Section 8.3 Notice of Termination. In the event of termination by Parent Seller or Purchaser pursuant to Section 8.1, written notice of such termination shall be given by the terminating party to the other party to this Agreement.

ARTICLE IX

INDEMNIFICATION

Section 9.1 Survival. (a) The representations and warranties of Sellers contained in this Agreement shall survive the Closing until the second (2nd) anniversary thereof; provided, that (i) the representations and warranties made pursuant to Section 3.1 and Section 3.2 shall survive indefinitely, (ii) the representations and warranties made pursuant to Section 3.16 and Section 3.18 shall survive until the fifth (5) anniversary of the Closing Date and (iii) the representations and warranties made pursuant to Section 3.17 shall survive until ninety (90) days following the expiration of the applicable statutory period of limitations (including any extensions thereof). Written notice of a claim must be given by Purchaser to Parent Seller in accordance with the provisions hereof prior to the expiration of the applicable survival period.

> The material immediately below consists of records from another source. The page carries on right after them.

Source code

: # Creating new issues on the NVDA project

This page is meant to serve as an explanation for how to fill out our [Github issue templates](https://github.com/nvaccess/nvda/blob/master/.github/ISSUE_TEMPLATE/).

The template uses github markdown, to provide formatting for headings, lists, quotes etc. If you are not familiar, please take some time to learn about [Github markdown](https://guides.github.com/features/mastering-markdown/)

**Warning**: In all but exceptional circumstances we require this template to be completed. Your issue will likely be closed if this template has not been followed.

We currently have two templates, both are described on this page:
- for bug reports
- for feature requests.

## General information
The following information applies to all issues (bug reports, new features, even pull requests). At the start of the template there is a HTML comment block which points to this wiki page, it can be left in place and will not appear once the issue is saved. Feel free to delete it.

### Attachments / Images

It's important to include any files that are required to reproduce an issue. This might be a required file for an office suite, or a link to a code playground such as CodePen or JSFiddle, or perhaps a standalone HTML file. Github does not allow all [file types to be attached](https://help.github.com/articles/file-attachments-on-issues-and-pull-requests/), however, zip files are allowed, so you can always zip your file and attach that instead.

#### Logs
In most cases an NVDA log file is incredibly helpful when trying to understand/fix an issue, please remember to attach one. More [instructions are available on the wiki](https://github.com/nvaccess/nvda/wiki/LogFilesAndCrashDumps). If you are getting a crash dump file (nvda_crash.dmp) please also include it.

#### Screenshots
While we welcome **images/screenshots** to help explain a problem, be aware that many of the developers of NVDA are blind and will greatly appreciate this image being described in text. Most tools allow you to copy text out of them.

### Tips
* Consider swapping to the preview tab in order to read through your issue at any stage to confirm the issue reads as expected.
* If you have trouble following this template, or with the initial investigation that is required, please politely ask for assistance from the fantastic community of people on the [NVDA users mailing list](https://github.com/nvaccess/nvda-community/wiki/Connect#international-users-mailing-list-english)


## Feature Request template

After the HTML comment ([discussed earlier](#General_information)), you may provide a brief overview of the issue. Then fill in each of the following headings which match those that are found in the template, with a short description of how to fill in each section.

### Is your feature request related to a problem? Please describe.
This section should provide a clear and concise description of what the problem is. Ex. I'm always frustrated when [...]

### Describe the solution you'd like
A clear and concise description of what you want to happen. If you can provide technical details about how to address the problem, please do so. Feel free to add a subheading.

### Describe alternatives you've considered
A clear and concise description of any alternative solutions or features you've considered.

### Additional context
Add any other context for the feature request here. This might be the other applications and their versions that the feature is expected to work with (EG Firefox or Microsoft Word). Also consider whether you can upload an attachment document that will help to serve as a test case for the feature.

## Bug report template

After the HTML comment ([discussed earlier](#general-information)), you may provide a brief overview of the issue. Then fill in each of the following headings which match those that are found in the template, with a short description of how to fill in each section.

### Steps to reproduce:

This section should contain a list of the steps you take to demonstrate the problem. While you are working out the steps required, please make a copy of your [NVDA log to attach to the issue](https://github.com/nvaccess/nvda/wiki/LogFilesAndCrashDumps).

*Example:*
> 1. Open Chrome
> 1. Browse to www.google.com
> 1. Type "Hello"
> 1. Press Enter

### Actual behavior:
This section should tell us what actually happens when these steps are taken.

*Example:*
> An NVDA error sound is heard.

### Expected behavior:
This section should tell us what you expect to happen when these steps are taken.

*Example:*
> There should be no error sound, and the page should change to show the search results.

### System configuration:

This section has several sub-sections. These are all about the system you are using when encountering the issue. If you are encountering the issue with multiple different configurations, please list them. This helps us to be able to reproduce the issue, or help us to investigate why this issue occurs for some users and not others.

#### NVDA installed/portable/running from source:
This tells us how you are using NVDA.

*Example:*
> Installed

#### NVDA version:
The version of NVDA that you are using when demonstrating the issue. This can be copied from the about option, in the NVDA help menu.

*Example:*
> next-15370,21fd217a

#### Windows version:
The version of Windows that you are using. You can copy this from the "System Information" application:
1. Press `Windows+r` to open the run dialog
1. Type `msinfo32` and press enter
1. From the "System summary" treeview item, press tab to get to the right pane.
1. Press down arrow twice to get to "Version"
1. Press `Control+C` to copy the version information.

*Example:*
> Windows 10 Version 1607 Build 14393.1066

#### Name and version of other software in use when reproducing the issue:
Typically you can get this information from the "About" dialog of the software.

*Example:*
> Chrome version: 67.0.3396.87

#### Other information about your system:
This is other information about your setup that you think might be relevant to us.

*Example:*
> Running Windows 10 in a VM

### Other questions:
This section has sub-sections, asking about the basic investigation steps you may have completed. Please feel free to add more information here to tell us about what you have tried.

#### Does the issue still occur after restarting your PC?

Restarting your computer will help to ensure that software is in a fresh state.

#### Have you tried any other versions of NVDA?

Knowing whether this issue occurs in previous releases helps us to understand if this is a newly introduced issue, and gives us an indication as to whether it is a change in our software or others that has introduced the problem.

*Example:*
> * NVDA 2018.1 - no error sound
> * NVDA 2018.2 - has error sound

(b) The representations and warranties of Purchaser contained in this Agreement shall survive the Closing until the second (2nd) anniversary of the Closing Date; provided, that the representations and warranties made pursuant to Section 4.1 and Section 4.2 shall survive indefinitely. Written notice of a claim must be given by Parent Seller to Purchaser in accordance with the provisions hereof prior to the expiration of the applicable survival period.

(c) No covenant or agreement contained herein that is to be performed on or prior to the Closing shall survive the Closing unless otherwise expressly agreed to by the parties; provided, however, that the foregoing shall in no respect limit the rights of the parties to seek indemnification for any breach of such covenant or agreement occurring prior to the Closing. Any covenant and agreement to be performed, in whole or in part, after the Closing shall survive the Closing in accordance with its terms.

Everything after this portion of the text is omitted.